为了分析核磁共振陀螺中129Xe自旋振荡器的振幅和频率特性, 建立了相应的半经典模型, 其中分别采用密度矩阵和经典电磁理论描述核自旋系综和反馈系统。然后, 根据自激振荡的自洽条件推导了用于描述自旋振荡器的振荡方程。进一步, 利用旋转波近似和慢变振幅近似将振荡方程化简为自洽方程组, 它由分别用于描述自旋振荡器振幅和频率的振幅方程和频率方程构成。基于上述自旋振荡器的半经典模型, 研究了带通滤波器对自旋振荡器振幅和频率的影响。仿真结果表明, 对核磁共振陀螺的典型参量, 反馈环路设计不当导致的自旋振荡器频移可达亚μHz。该研究对提高基于自旋振荡器的核磁共振陀螺性能具有一定的参考价值。

In order to analyze the amplitude and frequency characteristics of the 129Xe spin oscillator in the nuclear magnetic resonance gyroscope (NMRG), a corresponding theoretical model was established.

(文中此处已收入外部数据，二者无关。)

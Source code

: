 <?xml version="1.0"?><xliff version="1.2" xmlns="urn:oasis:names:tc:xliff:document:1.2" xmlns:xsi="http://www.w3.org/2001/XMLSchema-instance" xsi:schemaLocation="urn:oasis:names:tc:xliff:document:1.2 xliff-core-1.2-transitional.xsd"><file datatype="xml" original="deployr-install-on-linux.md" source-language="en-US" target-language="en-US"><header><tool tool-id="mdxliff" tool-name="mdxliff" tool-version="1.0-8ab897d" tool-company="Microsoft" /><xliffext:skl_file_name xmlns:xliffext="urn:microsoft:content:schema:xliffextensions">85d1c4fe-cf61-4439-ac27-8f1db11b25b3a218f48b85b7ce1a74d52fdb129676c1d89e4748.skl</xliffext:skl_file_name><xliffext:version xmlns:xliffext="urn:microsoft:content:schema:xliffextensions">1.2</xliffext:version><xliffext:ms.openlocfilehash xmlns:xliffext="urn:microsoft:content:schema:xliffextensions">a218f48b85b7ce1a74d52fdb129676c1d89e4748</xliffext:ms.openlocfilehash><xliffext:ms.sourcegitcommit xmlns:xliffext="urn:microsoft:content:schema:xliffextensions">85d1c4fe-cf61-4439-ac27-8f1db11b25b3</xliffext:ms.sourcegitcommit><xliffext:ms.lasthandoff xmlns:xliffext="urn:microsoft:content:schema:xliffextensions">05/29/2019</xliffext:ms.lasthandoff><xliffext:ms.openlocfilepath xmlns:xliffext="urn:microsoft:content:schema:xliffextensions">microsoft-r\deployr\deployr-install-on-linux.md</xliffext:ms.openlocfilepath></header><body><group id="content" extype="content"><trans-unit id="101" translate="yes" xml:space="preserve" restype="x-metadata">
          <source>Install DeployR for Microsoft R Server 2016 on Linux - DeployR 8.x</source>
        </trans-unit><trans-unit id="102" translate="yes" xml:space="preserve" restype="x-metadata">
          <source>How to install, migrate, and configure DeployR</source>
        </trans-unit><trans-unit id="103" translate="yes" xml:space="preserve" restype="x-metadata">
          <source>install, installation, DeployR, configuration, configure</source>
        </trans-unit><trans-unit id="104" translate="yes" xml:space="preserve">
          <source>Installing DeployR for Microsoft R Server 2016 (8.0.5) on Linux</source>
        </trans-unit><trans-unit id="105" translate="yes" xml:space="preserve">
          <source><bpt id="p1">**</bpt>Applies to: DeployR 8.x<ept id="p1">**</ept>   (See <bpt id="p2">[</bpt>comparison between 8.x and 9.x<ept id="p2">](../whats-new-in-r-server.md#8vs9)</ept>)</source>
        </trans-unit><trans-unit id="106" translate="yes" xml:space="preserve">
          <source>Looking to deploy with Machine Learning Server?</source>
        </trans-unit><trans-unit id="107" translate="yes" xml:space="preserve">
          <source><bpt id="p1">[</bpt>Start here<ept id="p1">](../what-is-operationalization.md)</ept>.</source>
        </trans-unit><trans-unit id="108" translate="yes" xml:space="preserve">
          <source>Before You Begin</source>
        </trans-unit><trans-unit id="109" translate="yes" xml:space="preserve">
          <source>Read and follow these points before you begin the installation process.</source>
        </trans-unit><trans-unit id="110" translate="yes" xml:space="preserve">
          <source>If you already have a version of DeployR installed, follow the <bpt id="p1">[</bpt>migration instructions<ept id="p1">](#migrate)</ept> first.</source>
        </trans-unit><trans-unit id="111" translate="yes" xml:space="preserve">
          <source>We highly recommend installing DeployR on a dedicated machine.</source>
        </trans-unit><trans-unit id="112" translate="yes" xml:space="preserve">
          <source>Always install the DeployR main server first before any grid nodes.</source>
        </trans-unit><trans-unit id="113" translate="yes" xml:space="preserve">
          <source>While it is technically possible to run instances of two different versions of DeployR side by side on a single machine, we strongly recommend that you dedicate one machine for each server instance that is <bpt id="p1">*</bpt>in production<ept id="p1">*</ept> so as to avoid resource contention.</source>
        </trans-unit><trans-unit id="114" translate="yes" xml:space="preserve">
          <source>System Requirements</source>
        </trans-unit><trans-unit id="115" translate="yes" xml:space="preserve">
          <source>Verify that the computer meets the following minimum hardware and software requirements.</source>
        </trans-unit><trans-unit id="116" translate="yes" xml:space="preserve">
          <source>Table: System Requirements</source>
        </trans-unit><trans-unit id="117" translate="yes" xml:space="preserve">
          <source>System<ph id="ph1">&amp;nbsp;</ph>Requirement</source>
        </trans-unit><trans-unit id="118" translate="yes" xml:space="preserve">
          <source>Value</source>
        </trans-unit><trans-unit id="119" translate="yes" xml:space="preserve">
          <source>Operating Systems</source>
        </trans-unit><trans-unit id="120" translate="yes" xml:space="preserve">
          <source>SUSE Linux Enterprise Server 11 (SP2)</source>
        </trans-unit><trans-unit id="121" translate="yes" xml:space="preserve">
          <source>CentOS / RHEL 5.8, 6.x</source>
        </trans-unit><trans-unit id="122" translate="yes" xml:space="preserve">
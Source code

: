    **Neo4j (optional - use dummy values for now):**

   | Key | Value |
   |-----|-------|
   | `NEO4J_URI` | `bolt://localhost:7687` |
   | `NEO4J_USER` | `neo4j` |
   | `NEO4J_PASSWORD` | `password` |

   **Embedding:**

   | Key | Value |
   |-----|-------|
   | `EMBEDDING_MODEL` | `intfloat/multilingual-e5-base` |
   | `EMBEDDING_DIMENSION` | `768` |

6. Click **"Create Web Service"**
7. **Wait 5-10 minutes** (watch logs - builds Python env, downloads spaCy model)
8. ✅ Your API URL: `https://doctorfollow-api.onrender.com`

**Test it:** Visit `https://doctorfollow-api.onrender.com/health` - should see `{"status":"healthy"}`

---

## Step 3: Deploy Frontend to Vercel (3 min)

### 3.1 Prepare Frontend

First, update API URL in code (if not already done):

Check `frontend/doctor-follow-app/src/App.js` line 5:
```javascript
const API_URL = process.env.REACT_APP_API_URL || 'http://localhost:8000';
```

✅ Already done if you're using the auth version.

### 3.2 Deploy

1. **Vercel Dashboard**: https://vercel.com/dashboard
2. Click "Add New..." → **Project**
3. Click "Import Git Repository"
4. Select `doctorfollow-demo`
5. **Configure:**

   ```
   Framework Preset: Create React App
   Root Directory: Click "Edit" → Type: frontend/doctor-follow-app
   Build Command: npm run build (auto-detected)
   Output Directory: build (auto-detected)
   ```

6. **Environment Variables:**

The density matrix and the classical electromagnetic theory were utilized to describe the nuclear spin ensemble and the feedback system, respectively. An oscillation equation with self-consistency condition was obtained. Furthermore, the oscillation equation was simplified and expanded to self-consistency equations with rotating-wave and slow-varying approximations, which described the amplitude and frequency of the oscillator simultaneously. Based on the semiclassical model, the influence of a band-pass filter on the amplitude and frequency of the spin oscillator was investigated. The simulation results indicate that the typical frequency shift caused by unsuitable feedback loop may reach the magnitude of sub-micro Hz. Proposed model offers the potential to improve the performance of NMRG based on spin oscillators.